Prosper Rossignol, un industriel d'exception
Prosper Rossignol (1924-2003) a bien mérité d'être appelé à la fois "le roi de la poubelle à pédale" et "l'empereur de l'armoire de toilette".
Comme Besnier
Le mayennais Prosper-André Rossignol mérite de figurer au panthéon des entrepreneurs de son département, aux côtés du fondateur de Lactalis, Michel Besnier, avec lequel « l’empereur de l’armoire de toilette » avait au moins deux points communs : il était né à Montsûrs et avait fait sienne la formule : Pour vivre heureux, vivons caché.
Félix Faure
C’est en 1945 que le jeune Prosper Rossignol, aidé par son frère Jean et son épouse Yvette, reprend la petite ferblanterie fondée par son père Prosper-Léon à Montsûrs en 1896, l’année où le président de la République Félix Faure honore de son élégante présence le chef-lieu du département de la Mayenne, Laval.

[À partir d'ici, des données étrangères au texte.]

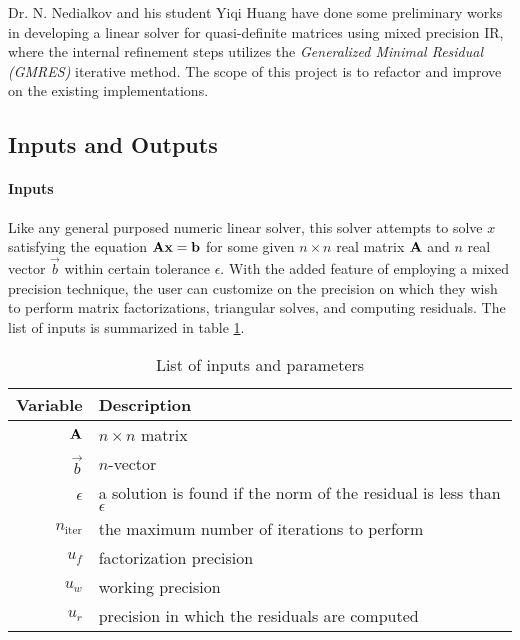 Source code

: \documentclass{article}
\begin{document}
Dr. N. Nedialkov and his student Yiqi Huang have done some preliminary works in
developing a linear solver for quasi-definite matrices using mixed precision IR,
where the internal refinement steps utilizes the \emph{Generalized Minimal
  Residual (GMRES)} iterative method. The scope of this project is to refactor
and improve on the existing implementations.

\subsection{Inputs and Outputs}


\paragraph{Inputs}

Like any general purposed numeric linear solver, this solver attempts to solve
\(x\) satisfying the equation \(\mathbf{A}\mathbf{x} = \mathbf{b}\) for some given \(n
\times n\) real matrix \(\mathbf{A}\) and \(n\) real vector \(\vec{b}\) within
certain tolerance \(\epsilon\). With the added feature of employing a mixed
precision technique, the user can customize on the precision on which they wish
to perform matrix factorizations, triangular solves, and computing residuals.
The list of inputs is summarized in table \ref{tab:inputs}.

\begin{table}[hp]
  \centering
  \caption{List of inputs and parameters}
  \label{tab:inputs}
  \begin{tabularx}{1.0\linewidth}{rX}
    \toprule
    \textbf{Variable}  & \textbf{Description} \\
    \midrule
    \(\mathbf{A}\) & \(n \times n\) matrix \\
    \(\vec{b}\)        & \(n\)-vector \\
    \(\epsilon\)        & a solution is found if the norm of the residual is less than \(\epsilon\) \\
    \(n_\mathrm{iter}\) & the maximum number of iterations to perform \\
    \(u_f\)       & factorization precision \\
    \(u_w\)       & working precision \\
    \(u_r\)       & precision in which the residuals are computed \\
    \bottomrule
  \end{tabularx}
\end{table}
\end{document}
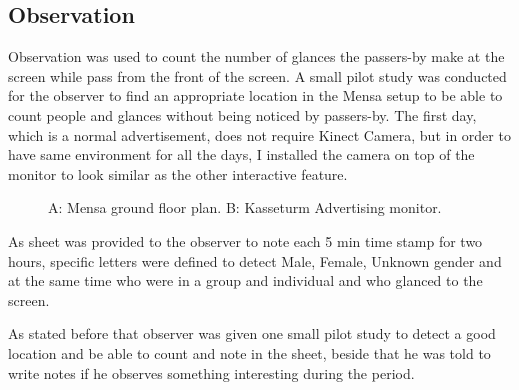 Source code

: \subsection{Observation}
Observation was used to count the number of glances the passers-by make at the screen while pass from the front of the screen. A small pilot study was conducted for the observer to find an appropriate location in the Mensa setup to be able to count people and glances without being noticed by passers-by. The first day, which is a normal advertisement, does not require Kinect Camera, but in order to have same environment for all the days, I installed the camera on top of the monitor to look similar as the other interactive feature.

\begin{figure}[!htb]
    \centering
    \hfill
    \caption{A: Mensa ground floor plan. B: Kasseturm Advertising monitor. }%
    \label{fig:observation_env}%
\end{figure}

As sheet was provided to the observer to note each 5 min time stamp for two hours, specific letters were defined to detect Male, Female, Unknown gender and at the same time who were in a group and individual and who glanced to the screen. 

\newpage
As stated before that observer was given one small pilot study to detect a good location and be able to count and note in the sheet, beside that he was told to write notes if he observes something interesting during the period.

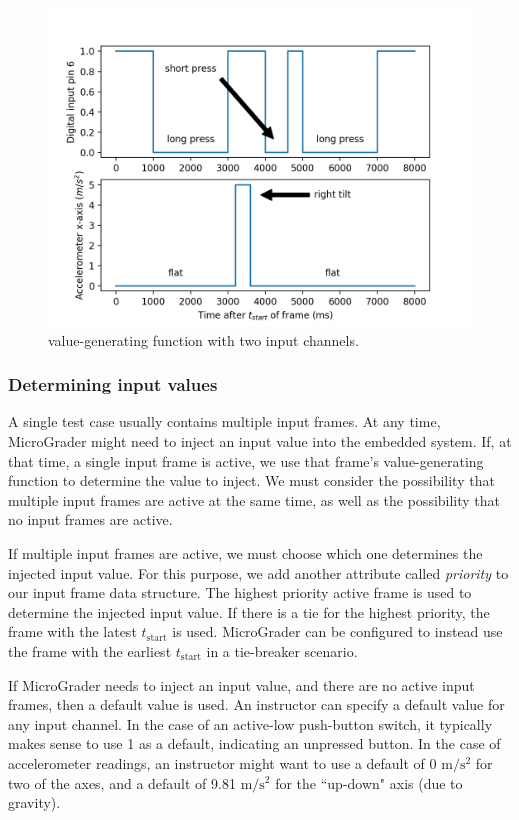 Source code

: \documentclass[12pt]{article}
\begin{document}
\begin{figure}[h]
\centering
\includegraphics[scale=1]{wiki-frame.png}
\vspace{5mm}
\caption{value-generating function with two input channels.}
\label{fig:value-gen}
\end{figure}

\subsubsection{Determining input values}
A single test case usually contains multiple input frames.  At any time, MicroGrader might need to inject an input value into the embedded system.  If, at that time, a single input frame is active, we use that frame's value-generating function to determine the value to inject.  We must consider the possibility that multiple input frames are active at the same time, as well as the possibility that no input frames are active.

If multiple input frames are active, we must choose which one determines the injected input value.  For this purpose, we add another attribute called \textit{priority} to our input frame data structure.  The highest priority active frame is used to determine the injected input value.  If there is a tie for the highest priority, the frame with the latest $t_{\text{start}}$ is used.  MicroGrader can be configured to instead use the frame with the earliest $t_{\text{start}}$ in a tie-breaker scenario.

If MicroGrader needs to inject an input value, and there are no active input frames, then a default value is used.  An instructor can specify a default value for any input channel.  In the case of an active-low push-button switch, it typically makes sense to use 1 as a default, indicating an unpressed button.  In the case of accelerometer readings, an instructor might want to use a default of 0 $\text{m}/\text{s}^2$ for two of the axes, and a default of 9.81 $\text{m}/\text{s}^2$ for the ``up-down" axis (due to gravity).
\end{document}
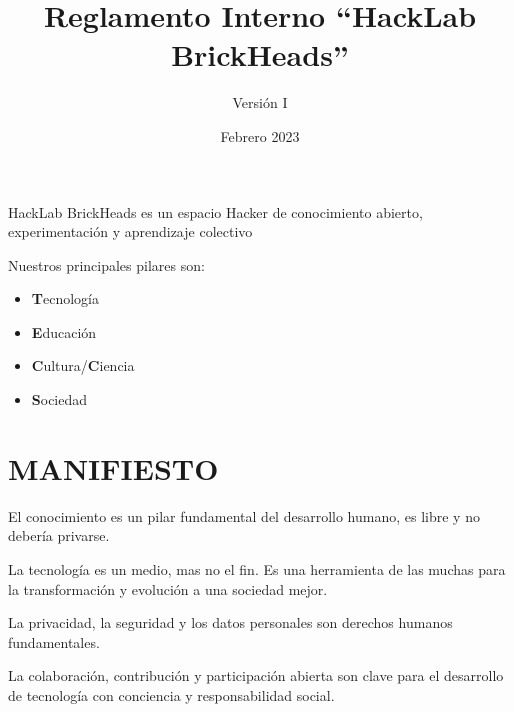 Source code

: \documentclass[12pt, letterpaper]{article}
\title{Reglamento Interno ``HackLab BrickHeads''}
\author{Versión I}
\date{Febrero 2023}
\begin{document}
    \maketitle
    \hspace{1cm}
    \begin{center}
        HackLab BrickHeads es un espacio Hacker de conocimiento abierto, 
        experimentación y aprendizaje colectivo
    \end{center}

    Nuestros principales pilares son:
    \begin{itemize}
        \item \textbf{T}ecnología
        \item \textbf{E}ducación
        \item \textbf{C}ultura/\textbf{C}iencia
        \item \textbf{S}ociedad
    \end{itemize}

\section{MANIFIESTO}
    El conocimiento es un pilar fundamental del desarrollo humano, es libre y no
    debería privarse.

    La tecnología es un medio, mas no el fin. Es una herramienta de las muchas 
    para la transformación y evolución a una sociedad mejor.

    La privacidad, la seguridad y los datos personales son derechos humanos
    fundamentales.

    La colaboración, contribución y participación abierta son clave para el
    desarrollo de tecnología con conciencia y responsabilidad social.
\end{document}
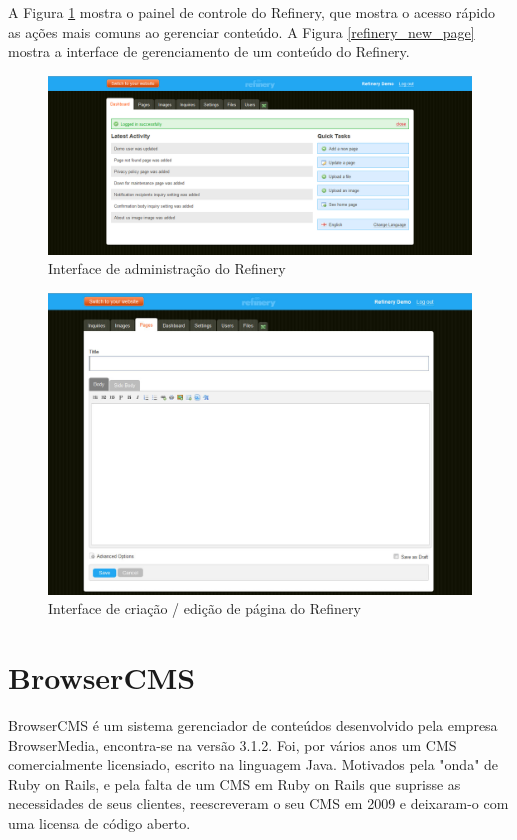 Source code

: A Figura \ref{fig:refinery_admin} mostra o painel de controle do Refinery, que mostra o acesso rápido as ações mais comuns ao gerenciar conteúdo. A Figura \ref{refinery_new_page} mostra a interface de gerenciamento de um conteúdo do Refinery.

\begin{figure}[here]
\includegraphics[width=150mm]{images/refinery_admin.png}
\caption{Interface de administração do Refinery}
\label{fig:refinery_admin}
\end{figure}

\begin{figure}[here]
\includegraphics[width=150mm]{images/refinery_new_page.jpg}
\caption{Interface de criação / edição de página do Refinery}
\label{fig:refinery_new_page}
\end{figure}

\section{BrowserCMS}

BrowserCMS é um sistema gerenciador de conteúdos desenvolvido pela empresa BrowserMedia, encontra-se na versão 3.1.2. Foi, por vários anos um CMS comercialmente licensiado, escrito na linguagem Java. Motivados pela "onda" de Ruby on Rails, e pela falta de um CMS em Ruby on Rails que suprisse as necessidades de seus clientes, reescreveram o seu CMS em 2009 e deixaram-o com uma licensa de código aberto.

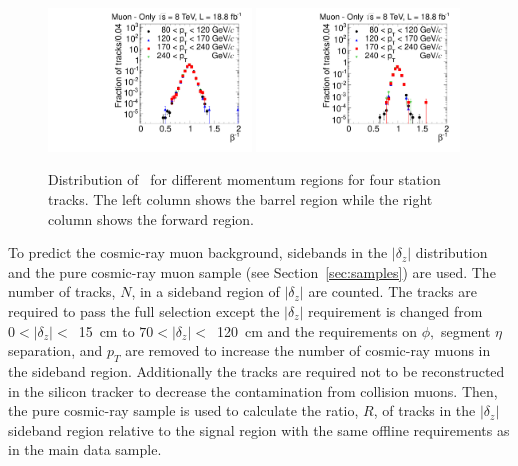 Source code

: \begin{figure}
\begin{center}
\includegraphics[clip=false, trim=0.0cm 0cm 0.0cm 0cm, width=0.48\textwidth]{figures/muonly/Control_Data8TeV_Pt_TOFSpectrum_Binned_2}
\includegraphics[clip=false, trim=0.0cm 0cm 0.0cm 0cm, width=0.48\textwidth]{figures/muonly/Control_Data8TeV_Pt_TOFSpectrum_Binned_5}
\caption[Distribution of \invbeta\
  for different momentum regions for four station tracks in the \muononly\ analysis.]
{Distribution of \invbeta\
for different momentum regions for four station tracks.
The  left column shows the barrel region while the right column
shows the forward region.}
\label{fig:MuOnlyControl4}
\end{center}
\end{figure}

To predict the cosmic-ray muon background, sidebands in the $|\delta_z|$ distribution and the pure cosmic-ray muon sample (see Section~\ref{sec:samples}) are used.
The number of tracks, $N$, in a sideband region of $|\delta_z|$ are counted. The tracks are required to pass the full selection except the $|\delta_z|$ requirement 
is changed from $0 < |\delta_z| <$~15~cm to $70 < |\delta_z| <$~120~cm and
the requirements on $\phi,$ segment $\eta$ separation, and $p_T$ are removed to increase the number of cosmic-ray muons in the sideband region. 
Additionally the tracks
are required not to be reconstructed in the silicon tracker to decrease the contamination from collision muons. 
Then, the pure cosmic-ray sample is used to calculate the ratio, $R$, of tracks in the $|\delta_z|$ sideband region 
relative to the signal region with the same offline requirements as in the main data sample. 

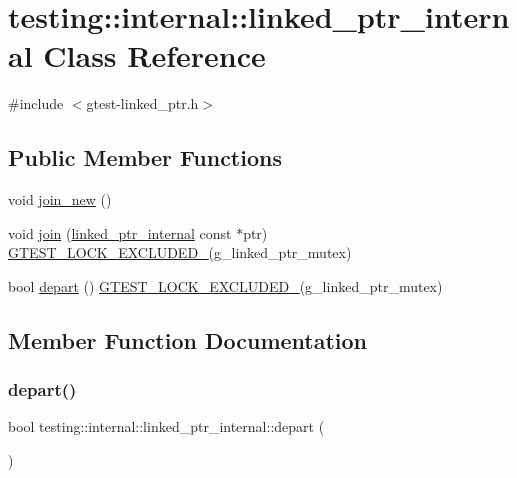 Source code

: \hypertarget{classtesting_1_1internal_1_1linked__ptr__internal}{}\section{testing\+::internal\+::linked\+\_\+ptr\+\_\+internal Class Reference}
\label{classtesting_1_1internal_1_1linked__ptr__internal}


{\ttfamily \#include $<$gtest-\/linked\+\_\+ptr.\+h$>$}

\subsection*{Public Member Functions}
\begin{DoxyCompactItemize}
\item 
void \mbox{\hyperlink{classtesting_1_1internal_1_1linked__ptr__internal_a742af1f65df2d5e2b7198a1b74264a83}{join\+\_\+new}} ()
\item 
void \mbox{\hyperlink{classtesting_1_1internal_1_1linked__ptr__internal_acd5a341459f7e81b10b4112d8c764e2a}{join}} (\mbox{\hyperlink{classtesting_1_1internal_1_1linked__ptr__internal}{linked\+\_\+ptr\+\_\+internal}} const $\ast$ptr) \mbox{\hyperlink{gtest-port_8h_a69abff5a4efdd07bd5faebe3dd318d06}{G\+T\+E\+S\+T\+\_\+\+L\+O\+C\+K\+\_\+\+E\+X\+C\+L\+U\+D\+E\+D\+\_\+}}(g\+\_\+linked\+\_\+ptr\+\_\+mutex)
\item 
bool \mbox{\hyperlink{classtesting_1_1internal_1_1linked__ptr__internal_a8699e539d9702d363ef0351012d1b3ca}{depart}} () \mbox{\hyperlink{gtest-port_8h_a69abff5a4efdd07bd5faebe3dd318d06}{G\+T\+E\+S\+T\+\_\+\+L\+O\+C\+K\+\_\+\+E\+X\+C\+L\+U\+D\+E\+D\+\_\+}}(g\+\_\+linked\+\_\+ptr\+\_\+mutex)
\end{DoxyCompactItemize}


\subsection{Member Function Documentation}
\mbox{\label{classtesting_1_1internal_1_1linked__ptr__internal_a8699e539d9702d363ef0351012d1b3ca}} 
\subsubsection{\texorpdfstring{depart()}{depart()}}
{\footnotesize\ttfamily bool testing\+::internal\+::linked\+\_\+ptr\+\_\+internal\+::depart (\begin{DoxyParamCaption}{ }\end{DoxyParamCaption})\hspace{0.3cm}{\ttfamily [inline]}}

Les premières fabrications concernaient bidons à lait, entonnoirs et autres seaux à charbon qui, progressivement, vont être remplacées par les articles métalliques à usage domestique…
Cuisines et salles de bain
Aussi doué pour créer des produits que pour les commercialiser, Prosper-André saura faire entrer le nom de Rossignol dans les foyers de ses concitoyens, principalement dans les cuisines et les salles de bain. Mais aussi dans les toilettes des collectivités.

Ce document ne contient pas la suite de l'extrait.